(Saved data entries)
+ + + + +

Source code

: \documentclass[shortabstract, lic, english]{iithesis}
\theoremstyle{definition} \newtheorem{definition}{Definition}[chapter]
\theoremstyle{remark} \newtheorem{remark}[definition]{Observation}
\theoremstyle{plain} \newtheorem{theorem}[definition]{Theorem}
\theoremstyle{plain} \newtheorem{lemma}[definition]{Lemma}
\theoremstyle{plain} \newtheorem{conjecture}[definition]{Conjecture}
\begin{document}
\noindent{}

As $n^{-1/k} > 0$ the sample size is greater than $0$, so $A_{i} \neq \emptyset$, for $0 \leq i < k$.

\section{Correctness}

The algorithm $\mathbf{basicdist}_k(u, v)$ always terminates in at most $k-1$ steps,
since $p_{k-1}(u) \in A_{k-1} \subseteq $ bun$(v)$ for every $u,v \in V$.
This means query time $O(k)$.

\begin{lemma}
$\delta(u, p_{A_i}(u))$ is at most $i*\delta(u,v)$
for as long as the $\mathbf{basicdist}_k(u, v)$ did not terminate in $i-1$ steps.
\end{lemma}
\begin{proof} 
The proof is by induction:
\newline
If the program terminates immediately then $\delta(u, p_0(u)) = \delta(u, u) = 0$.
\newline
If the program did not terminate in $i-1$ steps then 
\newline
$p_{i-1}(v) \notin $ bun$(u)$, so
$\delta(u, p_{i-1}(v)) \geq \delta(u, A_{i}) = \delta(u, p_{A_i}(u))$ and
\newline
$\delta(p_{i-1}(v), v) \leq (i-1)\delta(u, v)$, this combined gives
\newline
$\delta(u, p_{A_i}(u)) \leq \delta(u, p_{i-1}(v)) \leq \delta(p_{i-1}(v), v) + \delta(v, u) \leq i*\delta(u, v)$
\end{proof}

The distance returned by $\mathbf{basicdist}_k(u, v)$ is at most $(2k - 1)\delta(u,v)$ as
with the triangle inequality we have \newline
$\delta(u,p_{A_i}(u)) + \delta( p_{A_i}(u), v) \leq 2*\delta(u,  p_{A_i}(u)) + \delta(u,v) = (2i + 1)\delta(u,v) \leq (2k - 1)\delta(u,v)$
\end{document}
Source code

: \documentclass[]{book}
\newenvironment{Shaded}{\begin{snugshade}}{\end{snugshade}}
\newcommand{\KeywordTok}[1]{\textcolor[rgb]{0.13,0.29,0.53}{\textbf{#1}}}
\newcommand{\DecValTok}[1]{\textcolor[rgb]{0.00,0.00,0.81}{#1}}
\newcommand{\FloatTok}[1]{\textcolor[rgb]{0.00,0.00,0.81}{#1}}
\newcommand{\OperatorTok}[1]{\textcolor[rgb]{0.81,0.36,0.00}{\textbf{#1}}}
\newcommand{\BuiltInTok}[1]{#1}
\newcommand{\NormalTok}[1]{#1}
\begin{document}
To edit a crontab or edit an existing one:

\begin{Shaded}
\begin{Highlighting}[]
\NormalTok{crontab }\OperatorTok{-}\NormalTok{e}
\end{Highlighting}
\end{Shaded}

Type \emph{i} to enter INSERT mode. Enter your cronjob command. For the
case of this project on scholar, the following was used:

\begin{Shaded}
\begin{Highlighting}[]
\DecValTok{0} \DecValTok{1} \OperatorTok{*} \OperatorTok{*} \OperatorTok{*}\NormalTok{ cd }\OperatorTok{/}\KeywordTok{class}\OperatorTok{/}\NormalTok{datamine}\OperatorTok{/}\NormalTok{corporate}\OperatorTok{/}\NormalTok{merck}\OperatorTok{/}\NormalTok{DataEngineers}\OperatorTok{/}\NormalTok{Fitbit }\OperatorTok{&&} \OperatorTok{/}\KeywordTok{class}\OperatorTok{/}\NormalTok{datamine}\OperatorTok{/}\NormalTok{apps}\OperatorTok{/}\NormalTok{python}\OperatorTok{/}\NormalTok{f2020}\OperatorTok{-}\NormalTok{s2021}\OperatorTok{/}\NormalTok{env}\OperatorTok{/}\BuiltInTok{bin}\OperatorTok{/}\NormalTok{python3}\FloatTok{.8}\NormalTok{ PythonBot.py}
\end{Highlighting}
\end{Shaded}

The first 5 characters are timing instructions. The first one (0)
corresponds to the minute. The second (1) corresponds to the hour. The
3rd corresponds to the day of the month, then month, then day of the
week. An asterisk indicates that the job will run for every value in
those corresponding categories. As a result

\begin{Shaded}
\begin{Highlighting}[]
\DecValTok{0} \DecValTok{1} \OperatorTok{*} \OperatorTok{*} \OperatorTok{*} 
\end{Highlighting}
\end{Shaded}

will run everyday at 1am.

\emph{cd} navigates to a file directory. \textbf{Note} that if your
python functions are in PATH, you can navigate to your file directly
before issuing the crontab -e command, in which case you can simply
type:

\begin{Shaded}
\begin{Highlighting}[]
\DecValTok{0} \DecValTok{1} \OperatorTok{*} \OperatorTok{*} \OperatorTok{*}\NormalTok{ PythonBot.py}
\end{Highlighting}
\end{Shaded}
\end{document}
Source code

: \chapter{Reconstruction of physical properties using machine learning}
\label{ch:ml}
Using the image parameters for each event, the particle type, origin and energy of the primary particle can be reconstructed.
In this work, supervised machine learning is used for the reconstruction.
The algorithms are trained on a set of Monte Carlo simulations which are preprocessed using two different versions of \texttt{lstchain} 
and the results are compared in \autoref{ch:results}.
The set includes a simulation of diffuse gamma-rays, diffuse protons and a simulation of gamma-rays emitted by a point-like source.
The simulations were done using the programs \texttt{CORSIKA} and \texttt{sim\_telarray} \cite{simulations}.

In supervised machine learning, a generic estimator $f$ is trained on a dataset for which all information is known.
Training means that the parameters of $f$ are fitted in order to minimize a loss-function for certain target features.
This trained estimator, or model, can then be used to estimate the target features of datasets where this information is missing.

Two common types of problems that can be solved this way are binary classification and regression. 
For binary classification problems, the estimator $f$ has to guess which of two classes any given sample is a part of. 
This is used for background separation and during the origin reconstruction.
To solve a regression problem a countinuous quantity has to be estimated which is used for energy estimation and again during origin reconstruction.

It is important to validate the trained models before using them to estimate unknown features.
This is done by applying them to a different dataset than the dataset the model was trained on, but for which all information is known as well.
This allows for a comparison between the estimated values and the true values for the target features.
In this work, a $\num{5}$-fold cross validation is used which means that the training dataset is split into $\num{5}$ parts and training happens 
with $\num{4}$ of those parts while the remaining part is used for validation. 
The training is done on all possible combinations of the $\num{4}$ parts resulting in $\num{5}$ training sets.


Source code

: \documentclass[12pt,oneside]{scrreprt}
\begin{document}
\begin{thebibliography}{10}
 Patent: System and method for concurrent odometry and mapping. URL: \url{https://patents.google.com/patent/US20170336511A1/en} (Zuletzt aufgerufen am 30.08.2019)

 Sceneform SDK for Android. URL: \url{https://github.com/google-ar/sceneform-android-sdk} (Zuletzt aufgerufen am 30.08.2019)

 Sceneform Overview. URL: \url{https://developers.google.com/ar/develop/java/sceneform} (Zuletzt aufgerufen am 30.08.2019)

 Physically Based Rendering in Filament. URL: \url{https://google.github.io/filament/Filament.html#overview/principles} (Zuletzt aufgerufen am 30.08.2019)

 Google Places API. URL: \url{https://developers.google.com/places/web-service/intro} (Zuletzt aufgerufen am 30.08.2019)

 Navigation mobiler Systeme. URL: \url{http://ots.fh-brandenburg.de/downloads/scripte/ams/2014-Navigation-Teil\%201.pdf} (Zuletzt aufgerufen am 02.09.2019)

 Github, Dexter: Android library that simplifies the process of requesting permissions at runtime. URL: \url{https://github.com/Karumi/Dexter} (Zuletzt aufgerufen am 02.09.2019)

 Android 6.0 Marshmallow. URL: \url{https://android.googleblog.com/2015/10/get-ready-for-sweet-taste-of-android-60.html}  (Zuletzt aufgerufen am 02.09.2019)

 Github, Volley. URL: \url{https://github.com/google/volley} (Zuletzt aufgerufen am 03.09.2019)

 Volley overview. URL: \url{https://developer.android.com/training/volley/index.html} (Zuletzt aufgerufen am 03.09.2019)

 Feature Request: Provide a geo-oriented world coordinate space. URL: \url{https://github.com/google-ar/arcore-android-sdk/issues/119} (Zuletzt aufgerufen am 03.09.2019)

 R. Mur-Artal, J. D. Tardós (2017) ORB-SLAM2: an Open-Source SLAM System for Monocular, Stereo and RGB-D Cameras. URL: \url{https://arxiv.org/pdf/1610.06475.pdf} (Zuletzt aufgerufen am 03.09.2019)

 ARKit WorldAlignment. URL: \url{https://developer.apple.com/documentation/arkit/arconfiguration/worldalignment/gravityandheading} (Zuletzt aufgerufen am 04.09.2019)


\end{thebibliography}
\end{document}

+ + + + +

Instructions to follow:
Go line by line through the records and copy those that contain the word "steps".

Response area:
The algorithm $\mathbf{basicdist}_k(u, v)$ always terminates in at most $k-1$ steps,
for as long as the $\mathbf{basicdist}_k(u, v)$ did not terminate in $i-1$ steps.
If the program did not terminate in $i-1$ steps then 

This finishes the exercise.